Roberts & Tilton / Los Angeles
TRANSFORMATION CAN BE PERILOUS TERRITORY FOR AN ARTIST TO navigate, and to be authentic necessarily involves pain, either psychic or physical. Daniel Joseph Martinez’ newest exhibition, the first in Los Angeles in five years, displays a fiercely compelling and forceful visual lexicon drawn from the artist’s personal associations with body dysmorphia, and which combines images of the physical body with overtly politically-charged iconography including the Statue of Liberty and various religious artifacts.
Working with large-scale photographic images, sculptural works, and found objects including a police riot shield, neon signage and a bullhorn used largely by street preachers, Martinez communicates a rapidly unraveling human dystopia as everywhere people struggle to express their own identities despite the fact that space is getting tighter and money more scarce.
In the photographs, the artist transgresses against his own body, sporting a grotesque hunchback and positioning himself at various turns on a prayer rug, or wearing a papal tiara and a mask that has a vague and unsettling resemblance to Richard Nixon. In several images his tattooed arms display the holiest Hebrew prayer: “Hear Israel, God is one,” written in Latin, Hebrew and Arabic, further exemplifying the body as a politicized public space where pain is often invisible. But pain is a universal human experience around which entire civilizations have rallied and here Martinez implicates the entire living world. Each photograph leans against the gallery wall, yet the content of each is painfully aggressive. We are reminded of artists like Coco Fusco, Cildo Meireles and Ken Gonzalez-Day who have charted similar territories, recalibrating history with all its itinerant ugliness and violence, conflating public and private spaces to reflect a more authentic experience of the world.
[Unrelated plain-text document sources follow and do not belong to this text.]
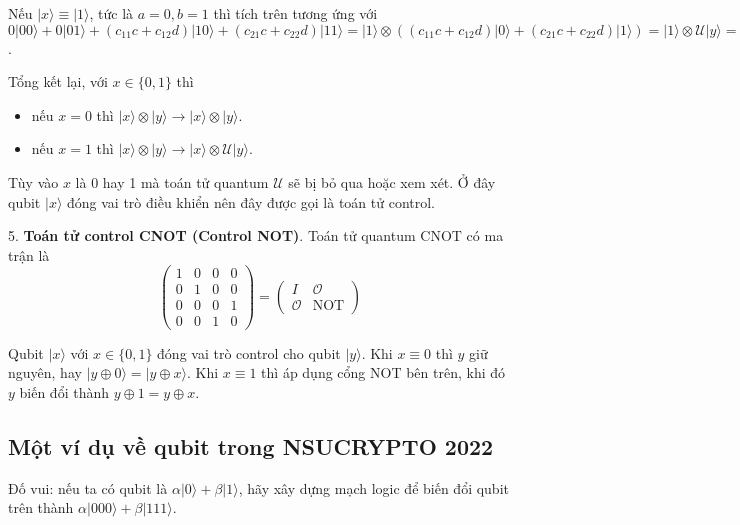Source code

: Nếu $\lvert x \rangle \equiv \lvert 1 \rangle$, tức là $a = 0, b = 1$ thì tích trên tương ứng với $0 \lvert 00 \rangle + 0 \lvert 01 \rangle + (c_{11} c + c_{12} d) \lvert 10 \rangle + (c_{21} c + c_{22} d) \lvert 11 \rangle = \lvert 1 \rangle \otimes ((c_{11} c + c_{12} d) \lvert 0 \rangle + (c_{21} c + c_{22} d) \lvert 1 \rangle) = \lvert 1 \rangle \otimes \mathcal{U} \lvert y \rangle = \lvert x \rangle \otimes \mathcal{U} \lvert y \rangle$.

Tổng kết lại, với $x \in \{ 0, 1\}$ thì

\begin{itemize}
    \item nếu $x = 0$ thì $\lvert x \rangle \otimes \lvert y \rangle \to \lvert x \rangle \otimes \lvert y \rangle$.
    \item nếu $x = 1$ thì $\lvert x \rangle \otimes \lvert y \rangle \to \lvert x \rangle \otimes \mathcal{U} \lvert y \rangle$.
\end{itemize}

Tùy vào $x$ là 0 hay 1 mà toán tử quantum $\mathcal{U}$ sẽ bị bỏ qua hoặc xem xét. Ở đây qubit $\lvert x \rangle$ đóng vai trò điều khiển nên đây được gọi là toán tử control.

5. \textbf{Toán tử control CNOT (Control NOT)}. Toán tử quantum CNOT có ma trận là
\begin{equation*}
    \begin{pmatrix} 1 & 0 & 0 & 0 \\ 0 & 1 & 0 & 0 \\ 0 & 0 & 0 & 1 \\ 0 & 0 & 1 & 0 \end{pmatrix} = \begin{pmatrix} I & \mathcal{O} \\ \mathcal{O} & \text{NOT} \end{pmatrix}
\end{equation*}

Qubit $\lvert x \rangle$ với $x \in \{ 0, 1 \}$ đóng vai trò control cho qubit $\lvert y \rangle$. Khi $x \equiv 0$ thì $y$ giữ nguyên, hay $\lvert y \oplus 0 \rangle = \lvert y \oplus x \rangle$. Khi $x \equiv 1$ thì áp dụng cổng NOT bên trên, khi đó $y$ biến đổi thành $y \oplus 1 = y \oplus x$.

\subsection*{Một ví dụ về qubit trong NSUCRYPTO 2022}

Đố vui: nếu ta có qubit là $\alpha \lvert 0 \rangle + \beta \lvert 1 \rangle$, hãy xây dựng mạch logic để biến đổi qubit trên thành $\alpha \lvert 000 \rangle + \beta \lvert 111 \rangle$.


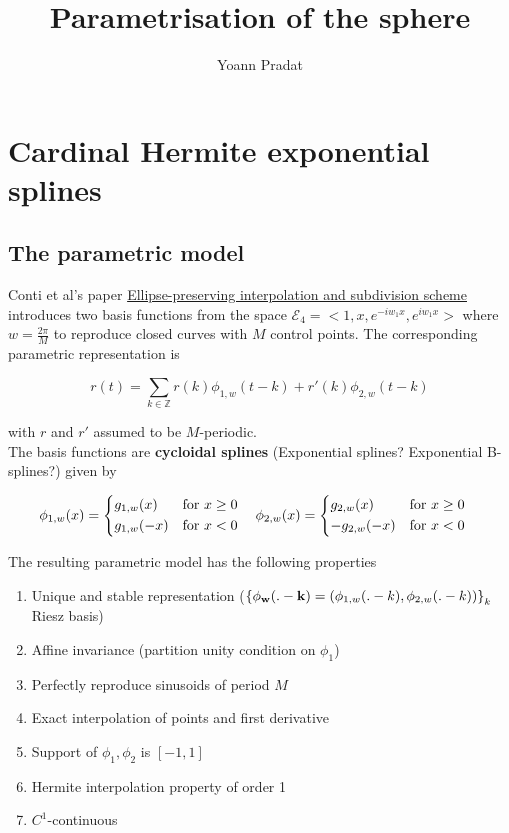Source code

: \documentclass[a4paper, 11pt]{article}
\begin{document}
\title{Parametrisation of the sphere}
\author{Yoann Pradat}
\maketitle

\section{Cardinal Hermite exponential splines}

\subsection{The parametric model}

Conti et al's paper \underline{Ellipse-preserving interpolation and subdivision scheme} introduces two basis functions 
from the space $\mathcal{E}_4 = <1, x, e^{-iw_1x}, e^{iw_1x}>$ where $w = \frac{2\pi}{M}$ to reproduce closed curves 
with $M$ control points. The corresponding parametric representation is 

\begin{equation}
  r(t) = \sum_{k \in \mathbb{Z}} r(k) \phi_{1,w}(t-k) + r'(k) \phi_{2, w}(t-k)
\end{equation}

with $r$ and $r'$ assumed to be $M$-periodic. \\

The basis functions are \textbf{cycloidal splines} (Exponential splines? Exponential B-splines?) given by

\begin{equation}
  \phi_{1, w}(x) =
  \begin{dcases}
    g_{1, w}(x) &\text{for } x \geq 0 \\
    g_{1, w}(-x) &\text{for } x < 0\\
  \end{dcases} \quad
  \hfill
  \phi_{2, w}(x) =
  \begin{dcases}
    g_{2, w}(x) &\text{for } x \geq 0 \\
    -g_{2, w}(-x) &\text{for } x < 0\\
  \end{dcases} \quad
\end{equation}


The resulting parametric model has the following properties
\begin{enumerate}
  \item Unique and stable representation (${\{{\bf \phi_w(.-k)} = (\phi_{1,w}(.-k), \phi_{2,w}(.-k))\}}_{k}$ Riesz 
    basis)
  \item Affine invariance (partition unity condition on  $\phi_1$)
  \item Perfectly reproduce sinusoids of period $M$
  \item Exact interpolation of points and first derivative
  \item Support of $\phi_1, \phi_2$ is $[-1, 1]$
  \item Hermite interpolation property of order 1
  \item $C^1$-continuous
\end{enumerate}
\end{document}
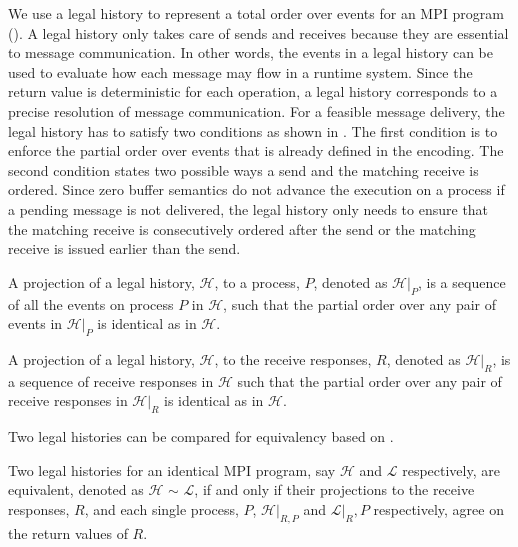 We use a legal history to represent a total order over events for an MPI program (). A legal history only takes care of sends and receives because they are essential to message communication. In other words, the events in a legal history can be used to evaluate how each message may flow in a runtime system. Since the return value is deterministic for each operation, a legal history corresponds to a precise resolution of message communication. For a feasible message delivery, the legal history has to satisfy two conditions as shown in . The first condition is to enforce the partial order over events that is already defined in the encoding. The second condition states two possible ways a send and the matching receive is ordered. Since zero buffer semantics do not advance the execution on a process if a pending message is not delivered, the legal history only needs to ensure that the matching receive is consecutively ordered after the send or the matching receive is issued earlier than the send. 


\begin{definition}\label{def:projection_process}
A projection of a legal history, $\mathcal{H}$, to a process, $P$, denoted as $\mathcal{H} | _P$, is a sequence of all the events on process $P$ in $\mathcal{H}$, such that the partial order over any pair of events in $\mathcal{H} | _P$ is identical as in $\mathcal{H}$.
\end{definition}

\begin{definition}\label{def:projection_receive}
A projection of a legal history, $\mathcal{H}$, to the receive responses, $R$, denoted as $\mathcal{H} | _R$, is a sequence of receive responses in $\mathcal{H}$ such that the partial order over any pair of receive responses in $\mathcal{H} | _R$ is identical as in $\mathcal{H}$.
\end{definition}

Two legal histories can be compared for equivalency based on .  

\begin{definition}\label{def:er}
Two legal histories for an identical MPI program, say $\mathcal{H}$ and $\mathcal{L}$ respectively, are equivalent, denoted as $\mathcal{H}$ $\sim$ $\mathcal{L}$, if and only if their projections to the receive responses, $R$, and each single process, $P$, $\mathcal{H} | _{R,P}$ and $\mathcal{L} | _R,P$ respectively, agree on the return values of $R$.
\end{definition}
Martinez’ immense sculptural work titled Who Killed Liberty, Can You Hear That, It’s The Sound Of Inevitability, The Sound Of Your Death (2012) literally pierces the gallery wall leading from the main space into the adjacent project room. It operates as a “fallen angel,” revealing to us our own human shortcomings and inadequacies. A mirror, affixed to the bottom of the massive work and in which we cannot help but find our own faces, is also angled awkwardly toward the ceiling, further skewing our perceptions of ourselves. Lady Liberty appears thus truncated, profoundly damaged and crumbling as though the weight of today’s fractured political climate were dragging her down. In addition, a gold-plated multiple edition of the statue further collapses “liberty” with commodification, as though our basic human, and supposedly inalienable rights, i.e., life, liberty and the pursuit of happiness, can be bought and sold at a price, thus completely nullifying their original meaning.
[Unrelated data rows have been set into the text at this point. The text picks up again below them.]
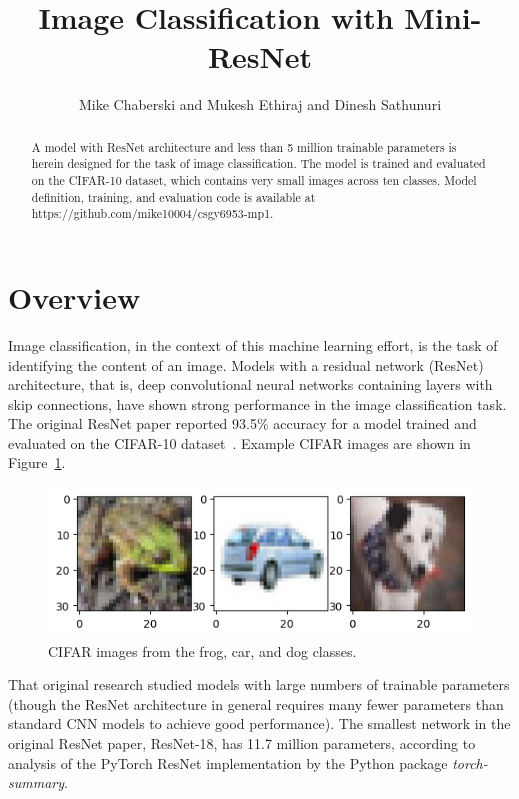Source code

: \documentclass[letterpaper]{article} %
\title{Image Classification with Mini-ResNet}
\author {
    Mike Chaberski
    and
    Mukesh Ethiraj
    and
    Dinesh Sathunuri
}
\begin{document}
\maketitle

\begin{abstract}
    A model with ResNet architecture and less than 5 million trainable parameters is herein designed for the task of
    image classification.
    The model is trained and evaluated on the CIFAR-10 dataset, which contains very small images across ten classes.
    Model definition, training, and evaluation code is available at https://github.com/mike10004/csgy6953-mp1.
\end{abstract}

\section{Overview}

Image classification, in the context of this machine learning effort, is the task of identifying the content of an image.
Models with a residual network (ResNet) architecture, that is, deep convolutional neural networks containing layers with
skip connections, have shown strong performance in the image classification task.
The original ResNet paper reported 93.5\% accuracy for a model trained and evaluated on the CIFAR-10 dataset~\cite{dblp:2015}.
Example CIFAR images are shown in Figure~\ref{fig1}.

\begin{figure}[b]
\centering
\includegraphics[width=0.95\columnwidth]{cifar-example-images}
\caption{CIFAR images from the frog, car, and dog classes.\cite{kriz:2009}}
\label{fig1}
\end{figure}

That original research studied models with large numbers of trainable parameters (though the ResNet architecture in
general requires many fewer parameters than standard CNN models to achieve good performance).
The smallest network in the original ResNet paper, ResNet-18, has 11.7 million parameters, according to
analysis of the PyTorch ResNet implementation by the Python package \textit{torch-summary}.
\end{document}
Ultimately, Martinez suggests that democracy and all it once stood for is broken in much the same way our collective human consciousness and our bodies are ailing, yet we are trapped inside them and all we have created. Liberty is in the final devastating throes of her own death. This politically charged symbol appears to be languishing in her own liminal and uncertain transformation, and perhaps all of us on the planet are headed toward the same ambiguous, painful end.